Illustration: Uttam Ghosh/Rediff

"Many retail investors continue to react emotionally to market swings, often making impulsive decisions that work against long-term wealth creation," Misbah Baxamusa, CEO at NJ Wealth -- one of India's largest mutual fund distributors, with assets under management (AUM) of over ₹2.5 trillion -- tells Puneet Wadhwa/Business Standard in an email interview.

How would you describe the current landscape of MF distribution (MFD) in India?

The MFD landscape in India is undergoing a major transformation.

While fragmentation remains common -- especially among smaller independent distributors -- the industry is clearly moving towards consolidation.

This change is being shaped by clearer regulations, rising investor expectations for transparency, and, above all, the expanding role of technology.

In today's dynamic, tech-driven environment, smaller distributors need robust digital infrastructure and operational support to stay competitive.

Our key strategy for the next three to five years will centre on strengthening our platform, expanding investor outreach, and deepening financial literacy.

Do you feel Indian retail investors are becoming more long-term oriented, or is short-term panic still dominant in equity/MF investing?

Short-term panic still heavily influences investor behaviour in India.

Despite growing awareness, many retail investors continue to react emotionally to market swings, often making impulsive decisions that work against long-term wealth creation.

Changing this mindset takes time, but it's essential.

While we do see early signs of a shift towards long-term thinking, it requires constant investor education and support.

Investors who remain calm, consistent, and disciplined through short-term volatility are usually the ones who benefit most in the long run.

As an industry, nurturing this approach will be key to unlocking the full potential of MF investing in India.


IMAGE: Misbah Baxamusa.

Do you see a shake-up/consolidation in the MF and MFD space in the years ahead?

The industry has expanded exponentially over the past 25 years, with AUM rising from ₹1.04 trillion in May 2000 to ₹72.18 trillion in May 2025.

Yet, the AUM-to-GDP ratio for 2023-2024 stands at just 18.2 per cent -- far below countries like the US (131.7 per cent), Canada (90.5 per cent), and the UK (62.5 per cent).

The gap becomes even more pronounced when you consider that only 54.9 million people in India currently invest in MFs -- a fraction of the population.

These gaps point to enormous room for growth and financial inclusion.

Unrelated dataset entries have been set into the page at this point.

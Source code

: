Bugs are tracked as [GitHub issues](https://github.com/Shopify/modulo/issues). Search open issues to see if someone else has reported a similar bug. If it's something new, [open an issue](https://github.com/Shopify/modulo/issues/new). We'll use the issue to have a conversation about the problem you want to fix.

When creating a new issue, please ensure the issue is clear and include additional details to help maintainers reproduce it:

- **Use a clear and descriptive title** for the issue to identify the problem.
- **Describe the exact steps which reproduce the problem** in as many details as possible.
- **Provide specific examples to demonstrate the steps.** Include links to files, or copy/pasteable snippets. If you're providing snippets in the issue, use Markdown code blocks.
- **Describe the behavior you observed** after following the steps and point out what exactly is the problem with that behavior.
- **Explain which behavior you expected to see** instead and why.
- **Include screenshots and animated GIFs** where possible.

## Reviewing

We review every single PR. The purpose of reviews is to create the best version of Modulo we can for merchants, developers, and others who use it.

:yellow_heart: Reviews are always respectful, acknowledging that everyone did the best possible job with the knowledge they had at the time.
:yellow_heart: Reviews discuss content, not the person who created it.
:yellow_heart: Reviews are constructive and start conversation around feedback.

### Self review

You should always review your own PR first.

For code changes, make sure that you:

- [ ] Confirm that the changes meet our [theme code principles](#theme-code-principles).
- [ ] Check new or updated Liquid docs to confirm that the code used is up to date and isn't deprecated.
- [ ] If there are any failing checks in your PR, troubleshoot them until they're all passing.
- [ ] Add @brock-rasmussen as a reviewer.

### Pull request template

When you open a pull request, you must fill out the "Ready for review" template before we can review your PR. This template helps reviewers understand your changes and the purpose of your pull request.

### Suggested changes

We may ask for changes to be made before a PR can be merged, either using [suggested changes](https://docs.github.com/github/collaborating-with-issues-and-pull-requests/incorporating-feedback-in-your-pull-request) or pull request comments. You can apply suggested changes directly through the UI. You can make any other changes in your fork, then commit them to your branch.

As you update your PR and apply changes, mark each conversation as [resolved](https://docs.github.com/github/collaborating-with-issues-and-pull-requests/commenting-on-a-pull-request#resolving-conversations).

The potential for MF distributors is also substantial.

Today, there are 180,000 MF distributors -- roughly one for every 8,000 people.

As MFs reach more households, the number of investors will increase, and so will the demand for distributors to serve them.

That said, the landscape is evolving. With stiffer competition, regulatory scrutiny, and rapid digital adoption, the industry is steadily consolidating.

Newer and smaller players may struggle to scale or even sustain operations without strong tech systems and investor service capabilities.

What kind of investor profiles are emerging from Tier-II and Tier-III cities?

In semi-urban and rural areas, awareness of MFs remains low.

In many such regions, people still don't know MFs exist as a way to grow their savings. But that's beginning to change.

We're seeing growing interest from salaried individuals, small business owners, and first-generation earners from Tier-II and Tier-III cities -- people who are aspirational and willing to explore investment avenues.

Many begin with small systematic investment plans (SIPs), and with the right handholding, both their confidence and contributions tend to grow over time.

Is there a sizeable conversion rate from ₹250 to higher-value SIPs over time?

Historically, we've seen investors start with modest SIPs -- say, ₹2,000 -- and increase their contributions as their confidence grows.

We expect ₹250 SIPs to follow a similar pattern. The idea of increasing investments in line with income growth is something we actively encourage.

₹250 SIPs can help turn hesitant first-time investors into committed long-term wealth builders.

 

SIP City: Small-town investors you didn't see coming

*MF awareness still low in Tier-II and Tier-III cities

*Interest rising among salaried workers, small biz owners, first-gen earners

*Aspirational, curious, ready to invest

*Most start with small SIPs

*With support, both trust and ticket size grow


Disclaimer: This article is meant for information purposes only. This article and information do not constitute a distribution, an endorsement, an investment advice, an offer to buy or sell or the solicitation of an offer to buy or sell any securities/schemes or any other financial products/investment products mentioned in this article to influence the opinion or behaviour of the investors/recipients.

Any use of the information/any investment and investment related decisions of the investors/recipients are at their sole discretion and risk. Any advice herein is made on a general basis and does not take into account the specific investment objectives of the specific person or group of persons. Opinions expressed herein are subject to change without notice.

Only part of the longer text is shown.